I will echo James Douma's comments on the price cuts and advertising question.
Linked to relevant timestamp. Whole interview is top-notch, as usual.
Let's unpack what Mr. Douma meant. Tesla has detailed, comprehensive data on
everything that could possibly be relevant and measurable for making this decision. For example:
- Usage stats for the Tesla app and Tesla.com, such as page access requests, average time spent browsing, how often people play with the vehicle configurators and what different options they select, etc.
- What new refreshes or models are in the pipeline and when they intend to reveal them and begin production
- Foot traffic statistics at the showrooms
- Detailed geographic location data on all of these measures (except for the internet stuff for the minority of people using VPNs)
- How Supercharger and Service Center construction in an area subsequently affects demand
- Amount of inventory in every delivery center on the planet
- Test drive impressions and customer comments
- Surveys of employees at showrooms regarding customer questions and interests
- Initial quality complaints upon delivery
- Frequency of buying upsells like paint or FSD
- Mix of SR/LR/P variants
- Referral code usage
- Repeat purchase data for each customer or household
- Changes following posts on Twitter, major product reveal events on Youtube, etc.

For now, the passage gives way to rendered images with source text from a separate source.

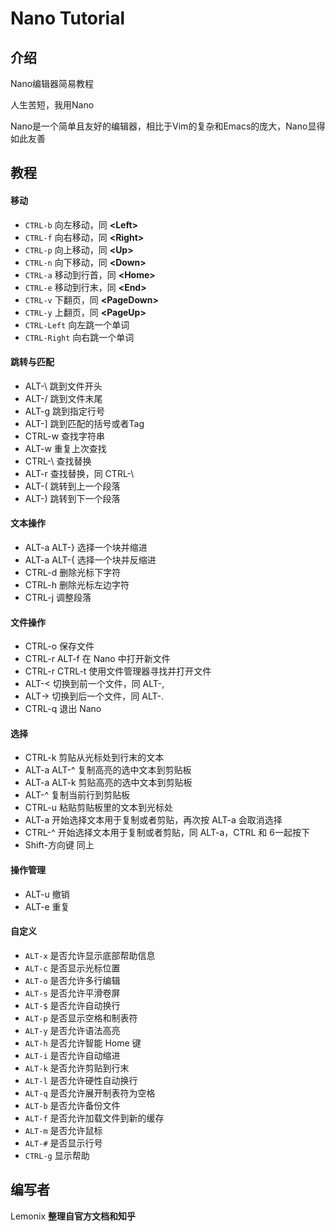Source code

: # Nano Tutorial


## 介绍
Nano编辑器简易教程

人生苦短，我用Nano

Nano是一个简单且友好的编辑器，相比于Vim的复杂和Emacs的庞大，Nano显得如此友善


## 教程

#### 移动
- `CTRL-b` 向左移动，同 **\<Left\>**
- `CTRL-f` 向右移动，同 **\<Right\>**
- `CTRL-p` 向上移动，同 **\<Up\>**
- `CTRL-n` 向下移动，同 **\<Down\>**
- `CTRL-a` 移动到行首，同 **\<Home\>**
- `CTRL-e` 移动到行末，同 **\<End\>**
- `CTRL-v` 下翻页，同 **\<PageDown\>**
- `CTRL-y` 上翻页，同 **\<PageUp\>**
- `CTRL-Left` 向左跳一个单词
- `CTRL-Right` 向右跳一个单词

#### 跳转与匹配
- ALT-\ 跳到文件开头
- ALT-/ 跳到文件末尾
- ALT-g 跳到指定行号
- ALT-] 跳到匹配的括号或者Tag
- CTRL-w 查找字符串
- ALT-w 重复上次查找
- CTRL-\ 查找替换
- ALT-r 查找替换，同 CTRL-\
- ALT-( 跳转到上一个段落
- ALT-) 跳转到下一个段落

#### 文本操作
- ALT-a ALT-} 选择一个块并缩进
- ALT-a ALT-{ 选择一个块并反缩进
- CTRL-d 删除光标下字符
- CTRL-h 删除光标左边字符
- CTRL-j 调整段落


#### 文件操作
- CTRL-o <Enter> 保存文件 
- CTRL-r ALT-f 在 Nano 中打开新文件
- CTRL-r CTRL-t 使用文件管理器寻找并打开文件
- ALT-< 切换到前一个文件，同 ALT-, 
- ALT-> 切换到后一个文件，同 ALT-.
- CTRL-q 退出 Nano

#### 选择
- CTRL-k 剪贴从光标处到行末的文本
- ALT-a ALT-^ 复制高亮的选中文本到剪贴板
- ALT-a ALT-k 剪贴高亮的选中文本到剪贴板
- ALT-^ 复制当前行到剪贴板
- CTRL-u 粘贴剪贴板里的文本到光标处
- ALT-a 开始选择文本用于复制或者剪贴，再次按 ALT-a 会取消选择
- CTRL-^ 开始选择文本用于复制或者剪贴，同 ALT-a，CTRL 和 6一起按下
- Shift-方向键 同上

#### 操作管理
- ALT-u 撤销
- ALT-e 重复

#### 自定义
- `ALT-x` 是否允许显示底部帮助信息
- `ALT-c` 是否显示光标位置
- `ALT-o` 是否允许多行编辑
- `ALT-s` 是否允许平滑卷屏
- `ALT-$` 是否允许自动换行
- `ALT-p` 是否显示空格和制表符
- `ALT-y` 是否允许语法高亮
- `ALT-h` 是否允许智能 Home 键
- `ALT-i` 是否允许自动缩进
- `ALT-k` 是否允许剪贴到行末
- `ALT-l` 是否允许硬性自动换行
- `ALT-q` 是否允许展开制表符为空格
- `ALT-b` 是否允许备份文件
- `ALT-f` 是否允许加载文件到新的缓存
- `ALT-m` 是否允许鼠标
- `ALT-#` 是否显示行号
- `CTRL-g` 显示帮助

## 编写者
Lemonix **整理自官方文档和知乎**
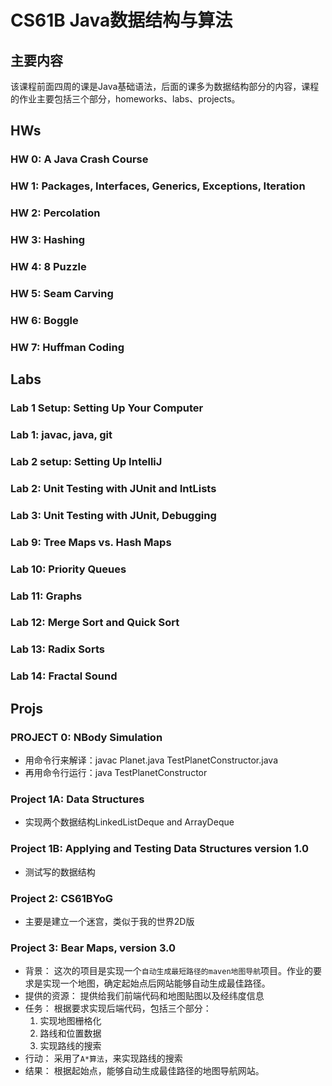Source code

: # CS61B Java数据结构与算法
## 主要内容
该课程前面四周的课是Java基础语法，后面的课多为数据结构部分的内容，课程的作业主要包括三个部分，homeworks、labs、projects。

## HWs
### HW 0: A Java Crash Course
### HW 1: Packages, Interfaces, Generics, Exceptions, Iteration
### HW 2: Percolation
### HW 3: Hashing
### HW 4: 8 Puzzle
### HW 5: Seam Carving
### HW 6: Boggle
### HW 7: Huffman Coding

## Labs
### Lab 1 Setup: Setting Up Your Computer
### Lab 1: javac, java, git
### Lab 2 setup: Setting Up IntelliJ
### Lab 2: Unit Testing with JUnit and IntLists
### Lab 3: Unit Testing with JUnit, Debugging
### Lab 9: Tree Maps vs. Hash Maps
### Lab 10: Priority Queues
### Lab 11: Graphs
### Lab 12: Merge Sort and Quick Sort
### Lab 13: Radix Sorts
### Lab 14: Fractal Sound

## Projs
### PROJECT 0: NBody Simulation
+ 用命令行来解译：javac Planet.java TestPlanetConstructor.java
+ 再用命令行运行：java TestPlanetConstructor
### Project 1A: Data Structures
+ 实现两个数据结构LinkedListDeque and ArrayDeque

### Project 1B: Applying and Testing Data Structures version 1.0
+ 测试写的数据结构

### Project 2: CS61BYoG
+ 主要是建立一个迷宫，类似于我的世界2D版

### Project 3: Bear Maps, version 3.0     
+ 背景：
    这次的项目是实现一个`自动生成最短路径的maven地图导航`项目。作业的要求是实现一个地图，确定起始点后网站能够自动生成最佳路径。
+ 提供的资源：
    提供给我们前端代码和地图贴图以及经纬度信息
+ 任务：
    根据要求实现后端代码，包括三个部分：
    1. 实现地图栅格化
    2. 路线和位置数据
    3. 实现路线的搜索
+ 行动：
    采用了`A*算法`，来实现路线的搜索
+ 结果：
    根据起始点，能够自动生成最佳路径的地图导航网站。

I would be surprised if Tesla doesn't have at least one person (but probably a whole team) whose full-time job is to study this stuff and develop automated analysis tools to integrate all this data into insights. Like James, I personally trust Tesla to make the best decisions possible with this treasure trove of relevant information that no other OEM has due to lacking this degree of vertical integration and software prowess. Tesla would have to be incredibly incompetent at marketing and business analysis not to outperform all of us external analysts on strategizing this.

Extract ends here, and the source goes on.